DATA FOR THE TASK:
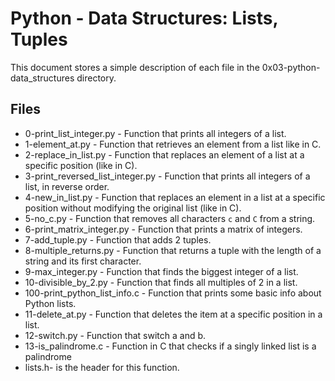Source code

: # Python - Data Structures: Lists, Tuples

This document stores a simple description of each file in the 0x03-python-data_structures directory.

## Files

* 0-print_list_integer.py - Function that prints all integers of a list.
* 1-element_at.py - Function that retrieves an element from a list like in C.
* 2-replace_in_list.py - Function that replaces an element of a list at a specific position (like in C).
* 3-print_reversed_list_integer.py - Function that prints all integers of a list, in reverse order.
* 4-new_in_list.py - Function that replaces an element in a list at a specific position without modifying the original list (like in C).
* 5-no_c.py - Function that removes all characters `c` and `C` from a string.
* 6-print_matrix_integer.py - Function that prints a matrix of integers.
* 7-add_tuple.py - Function that adds 2 tuples.
* 8-multiple_returns.py - Function that returns a tuple with the length of a string and its first character.
* 9-max_integer.py - Function that finds the biggest integer of a list.
* 10-divisible_by_2.py - Function that finds all multiples of 2 in a list.
* 100-print_python_list_info.c - Function that prints some basic info about Python lists.
* 11-delete_at.py - Function that deletes the item at a specific position in a list.
* 12-switch.py - Function that switch a and b.
* 13-is_palindrome.c - Function in C that checks if a singly linked list is a palindrome
* lists.h- is the header for this function.

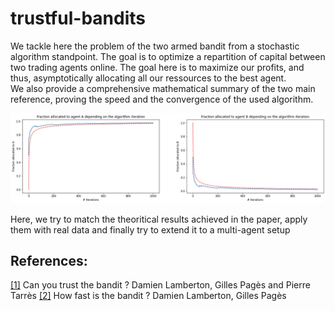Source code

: # trustful-bandits

We tackle here the problem of the two armed bandit from a stochastic algorithm standpoint. The goal is to optimize a repartition of capital between two trading agents online. The goal here is to maximize our profits, and thus, asymptotically allocating all our ressources to the best agent.  
We also provide a comprehensive mathematical summary of the two main reference, proving the speed and the convergence of the used algorithm.


![](data/speed.png)


Here, we try to match the theoritical results achieved in the paper, apply them with real data and finally try to extend it to a multi-agent setup  

## References: 
<a href='https://arxiv.org/abs/math/0407128v1 '>[1]</a> Can you trust the bandit ? Damien Lamberton, Gilles Pagès and Pierre Tarrès
<a href='https://arxiv.org/abs/math/0510351'>[2]</a> How fast is the bandit ? Damien Lamberton, Gilles Pagès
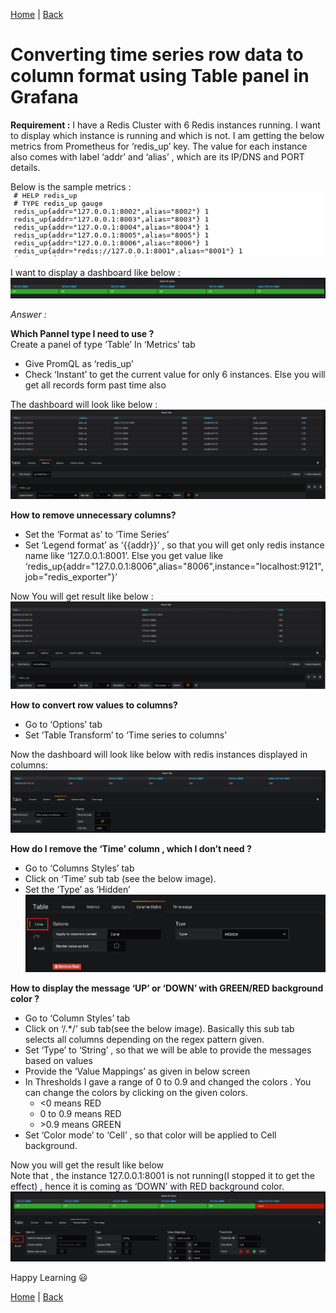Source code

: [Home](https://debbiswal.github.io/Articles/) \| [Back](https://debbiswal.github.io/Articles/#grafana)  

# Converting time series row data to column format using Table panel in Grafana  

**Requirement :** I have a Redis Cluster with 6 Redis instances running. I want to display which instance is running and which is not.
I am getting the below metrics from Prometheus for ‘redis_up’ key. The value for each instance also comes with label ‘addr’ and ‘alias’ , which are its IP/DNS and PORT details.

Below is the sample metrics :  
![data](images/img1.png)  


I want to display a dashboard like below :    
![requirement](images/img2.png)  

*Answer :*

**Which Pannel type I need to use ?**  
Create a panel of type ‘Table’
In ‘Metrics’ tab 
* Give PromQL as ‘redis_up’
* Check ‘Instant’ to get the current value for only 6 instances. Else you will get all records form past time also

The dashboard will look like below :  
![requirement](images/img3.png)   

**How to remove unnecessary columns?**  
* Set the ‘Format as’ to ‘Time Series’
* Set ‘Legend format’ as ‘{{addr}}’ , so that you will get only redis instance name like ‘127.0.0.1:8001’. Else you get value like ‘redis_up{addr="127.0.0.1:8006",alias="8006",instance="localhost:9121",job="redis_exporter"}’

Now You will get result like below :  
![requirement](images/img4.png)  

**How to convert row values to columns?**  
* Go to ‘Options’ tab 
* Set ‘Table Transform’ to ‘Time series to columns’

Now the dashboard will look like below with redis instances displayed in columns:  
![requirement](images/img5.png)  

**How do I remove the ‘Time’ column , which I don’t need ?**  
* Go to ‘Columns Styles’ tab
* Click on ‘Time’ sub tab (see the below image).
* Set the ‘Type’ as ‘Hidden’   
![requirement](images/img6.png)  

**How to display the message ‘UP’ or ‘DOWN’ with GREEN/RED background color ?**  
* Go to ‘Column Styles’ tab
* Click on ‘/.*/’ sub tab(see the below image). Basically this sub tab selects all columns depending on the regex pattern given.
* Set ‘Type’ to ‘String’ , so that we will be able to provide the messages based on values
* Provide the ‘Value Mappings’ as given in below screen
* In Thresholds I gave a range of 0 to 0.9 and changed the colors . You can change the colors by clicking on the given colors.
  * <0  means RED  
  * 0 to 0.9 means RED  
  * \>0.9 means GREEN   
* Set ‘Color mode’ to ‘Cell’ , so that color will be applied to Cell background.  

Now you will get the result like below  
Note that , the instance 127.0.0.1:8001 is not running(I stopped it to get the effect)  , hence it is coming as ‘DOWN’ with RED background color.  
![requirement](images/img7.png)  

Happy Learning :smiley:  

[Home](https://debbiswal.github.io/Articles/) \| [Back](https://debbiswal.github.io/Articles/#grafana)  
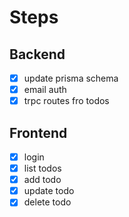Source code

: # Steps 


## Backend 
- [x] update prisma schema
- [x] email auth
- [x] trpc routes fro todos
 
## Frontend
- [x] login 
- [x] list todos
- [x] add todo
- [x] update todo
- [x] delete todo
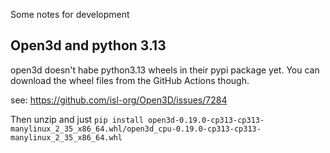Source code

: Some notes for development

## Open3d and python 3.13

open3d doesn't habe python3.13 wheels in their pypi package yet. You can download the wheel files from the GitHub Actions though.

see: https://github.com/isl-org/Open3D/issues/7284

Then unzip and just `pip install open3d-0.19.0-cp313-cp313-manylinux_2_35_x86_64.whl/open3d_cpu-0.19.0-cp313-cp313-manylinux_2_35_x86_64.whl`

TASK TO CARRY OUT: Set the pictures aside and reproduce exactly the lines above, from the line holding "adds 2 tuples." through the line holding "# Converting time", both included, with nothing else.

TASK RESPONSE:
* 7-add_tuple.py - Function that adds 2 tuples.
* 8-multiple_returns.py - Function that returns a tuple with the length of a string and its first character.
* 9-max_integer.py - Function that finds the biggest integer of a list.
* 10-divisible_by_2.py - Function that finds all multiples of 2 in a list.
* 100-print_python_list_info.c - Function that prints some basic info about Python lists.
* 11-delete_at.py - Function that deletes the item at a specific position in a list.
* 12-switch.py - Function that switch a and b.
* 13-is_palindrome.c - Function in C that checks if a singly linked list is a palindrome
* lists.h- is the header for this function.

Source code

: # trustful-bandits

We tackle here the problem of the two armed bandit from a stochastic algorithm standpoint. The goal is to optimize a repartition of capital between two trading agents online. The goal here is to maximize our profits, and thus, asymptotically allocating all our ressources to the best agent.  
We also provide a comprehensive mathematical summary of the two main reference, proving the speed and the convergence of the used algorithm.


![](data/speed.png)


Here, we try to match the theoritical results achieved in the paper, apply them with real data and finally try to extend it to a multi-agent setup  

## References: 
<a href='https://arxiv.org/abs/math/0407128v1 '>[1]</a> Can you trust the bandit ? Damien Lamberton, Gilles Pagès and Pierre Tarrès
<a href='https://arxiv.org/abs/math/0510351'>[2]</a> How fast is the bandit ? Damien Lamberton, Gilles Pagès
Source code

: [Home](https://debbiswal.github.io/Articles/) \| [Back](https://debbiswal.github.io/Articles/#grafana)  

# Converting time series row data to column format using Table panel in Grafana  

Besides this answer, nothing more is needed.